In regression models, it is generally assumed that random errors are additive in the model equation
and have a normal distribution with zero mean and constant variance. The variance of the errors can be
estimated from the time series data. The estimated standard deviation (square root of the variance) is
calculated for the forecast period and is used to develop the desired prediction interval. Although 95%
prediction intervals are frequently used, the range of forecast values for volatile series may be so great that
it might also be useful to show the limits for a lower level of probability, say 80%. This would narrow the
interval. It is common to express prediction intervals about the forecast, but in the tracking process, it is
more useful to deal with prediction intervals for the forecast errors (Error = Actual – Forecast) on a periodby-period or cumulative basis.
A forecaster often deals with aggregated data and would like to know the prediction intervals about
an annual forecast based on a model for monthly or quarterly data. The annual forecast is created by
summing twelve (independent) monthly (or four quarterly) predictions. Developing the appropriate
probability limits requires that the variance for the sum of the prediction errors be calculated. This can be
determined from the variance formula
Var (∑ ei) = ∑ Var (ei) + 2 ∑ Cov (ei , ej )
If the forecast errors have zero covariance (Cov) – in particular, if they are independent of one another, - the
variance of the sum equals the sum of the prediction variances.
The most common form of correlation in the forecast errors for time series models is positive
autocorrelation. In this case, the covariance term is positive and the prediction intervals derived would be
too small. In the unusual case of negative covariances, the prediction intervals would be too wide. Rather
than deal with this complexity, most software programs assume the covariance is small and inconsequential.
In typical forecasting situations, prediction intervals are probably too conservative or narrow.
Prediction Interval as Percentages
Many users of forecasts find the need for prediction intervals obtuse. In such cases, the forecaster may find
more acceptance of this technique if the prediction intervals for forecasts are expressed in terms of percentages.
For example, a 95% probability interval for a forecast might be interpreted that we are 95% sure that the
forecast will be within ± 15% (say) of the actual numerical value. The percentage miss associated with any
prediction interval can be calculated from the formula:
Percent miss = [(Estimated standard error of the forecast) (t factor) x 100% ] / (Forecast)
where t is the tabulated value of the Student t distribution for the appropriate degrees of freedom and
confidence level.
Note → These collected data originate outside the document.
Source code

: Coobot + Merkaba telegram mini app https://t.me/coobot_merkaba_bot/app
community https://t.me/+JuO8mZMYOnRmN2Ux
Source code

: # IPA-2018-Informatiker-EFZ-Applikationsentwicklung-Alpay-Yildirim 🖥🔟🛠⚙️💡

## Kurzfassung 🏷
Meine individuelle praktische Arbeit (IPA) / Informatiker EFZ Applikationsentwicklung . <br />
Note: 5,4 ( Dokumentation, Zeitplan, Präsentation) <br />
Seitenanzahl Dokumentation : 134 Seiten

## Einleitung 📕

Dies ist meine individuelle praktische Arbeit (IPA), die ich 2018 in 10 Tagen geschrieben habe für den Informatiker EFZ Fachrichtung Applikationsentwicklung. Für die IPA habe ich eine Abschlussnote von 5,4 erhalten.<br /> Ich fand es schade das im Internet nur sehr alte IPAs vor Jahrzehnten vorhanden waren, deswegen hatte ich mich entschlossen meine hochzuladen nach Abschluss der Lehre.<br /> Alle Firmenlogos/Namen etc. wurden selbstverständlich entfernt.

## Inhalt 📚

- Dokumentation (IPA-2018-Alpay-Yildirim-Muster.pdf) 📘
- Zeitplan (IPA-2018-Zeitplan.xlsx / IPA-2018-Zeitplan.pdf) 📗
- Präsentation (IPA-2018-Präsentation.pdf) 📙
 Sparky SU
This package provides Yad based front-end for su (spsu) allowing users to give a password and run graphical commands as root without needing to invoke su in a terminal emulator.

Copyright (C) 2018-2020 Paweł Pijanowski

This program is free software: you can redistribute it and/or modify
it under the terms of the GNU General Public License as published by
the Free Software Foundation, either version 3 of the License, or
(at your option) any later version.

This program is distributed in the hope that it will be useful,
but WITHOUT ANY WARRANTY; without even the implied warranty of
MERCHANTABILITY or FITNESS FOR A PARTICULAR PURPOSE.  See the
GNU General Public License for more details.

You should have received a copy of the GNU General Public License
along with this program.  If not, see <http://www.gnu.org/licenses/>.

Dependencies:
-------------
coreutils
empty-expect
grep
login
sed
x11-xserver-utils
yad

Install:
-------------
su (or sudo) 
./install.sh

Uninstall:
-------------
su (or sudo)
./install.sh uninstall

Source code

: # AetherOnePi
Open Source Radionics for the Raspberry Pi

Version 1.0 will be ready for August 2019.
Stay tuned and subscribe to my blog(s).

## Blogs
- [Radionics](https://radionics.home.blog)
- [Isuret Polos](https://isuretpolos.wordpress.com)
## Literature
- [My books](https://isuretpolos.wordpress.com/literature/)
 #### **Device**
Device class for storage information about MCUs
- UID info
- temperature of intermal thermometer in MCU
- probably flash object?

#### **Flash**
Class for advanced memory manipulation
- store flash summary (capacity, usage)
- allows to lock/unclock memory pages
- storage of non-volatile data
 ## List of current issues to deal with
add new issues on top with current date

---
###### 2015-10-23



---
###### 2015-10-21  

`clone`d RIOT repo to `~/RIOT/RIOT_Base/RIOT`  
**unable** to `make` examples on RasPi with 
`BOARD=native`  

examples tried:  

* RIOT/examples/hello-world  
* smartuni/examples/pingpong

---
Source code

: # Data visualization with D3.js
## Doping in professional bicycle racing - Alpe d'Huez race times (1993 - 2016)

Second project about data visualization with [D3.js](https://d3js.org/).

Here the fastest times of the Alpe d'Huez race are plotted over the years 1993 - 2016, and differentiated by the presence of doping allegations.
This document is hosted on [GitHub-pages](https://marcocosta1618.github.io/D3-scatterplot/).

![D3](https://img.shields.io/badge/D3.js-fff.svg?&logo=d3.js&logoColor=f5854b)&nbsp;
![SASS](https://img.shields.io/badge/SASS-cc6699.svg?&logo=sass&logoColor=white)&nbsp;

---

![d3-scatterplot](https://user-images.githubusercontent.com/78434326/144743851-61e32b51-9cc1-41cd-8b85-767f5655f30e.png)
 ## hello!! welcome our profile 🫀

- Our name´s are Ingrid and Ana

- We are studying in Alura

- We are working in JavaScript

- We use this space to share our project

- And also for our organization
This calculation based on the assumption of normality of forecast errors and provides an
estimate of the percent miss for any particular period. Values can be calculated for all periods (e.g., for each
month of the year), resulting in a band of prediction intervals spanning the year.
It could also be useful to determine a prediction interval for a cumulative forecast error. Under the
assumption that forecast errors are independent and random, the cumulative percentage miss will be smaller
than the percentage miss for an individual period because the positive and negative errors will cancel to some
extent. As an approximate rule, the average period (say monthly or quarterly) percentage miss is calculated by
dividing the average monthly percentage miss by √12 ( the square root of the number of periods of the
forecast) or the average quarterly percentage miss by √ 4 (=2).
18
Using Prediction Intervals as Early Warning Signals
One of the simplest tracking signals is based on the ratio of the sum of the forecast errors to the mean
absolute error MAE. It is called the cumulative sum tracking signal (CUSUM). For certain CUSUM
measures, a threshold or upper limit of |0.5| suggests that the forecast errors are no longer randomly
distributed about 0 but rather are congregating too much on one side (i.e., forming a biased pattern).
More sophisticated tracking signals involve the taking of weighted or smoothed averages of
forecast errors. The best-known standard tracking signal, due to Trigg Leach dates back to 1964 and will be
described shortly. Tracking signals are especially useful when forecasting a large number of products at a
time, as is the case in spare parts inventory management systems.
.
A tracking signal is a ratio of a measure of bias to a companion measure of precision.
Warning signals can be seen as predictive visualizations by plotting the forecast errors over time
together with the associated prediction intervals and seeing whether the forecast errors continually lie above
or below the zero line. Even though the individual forecast errors may well lie within the appropriate
prediction interval for the period (say monthly), a plot of the cumulative sum of the errors may indicate that
their sum lies outside its prediction interval.
An early warning signal is a succession of overruns and underruns.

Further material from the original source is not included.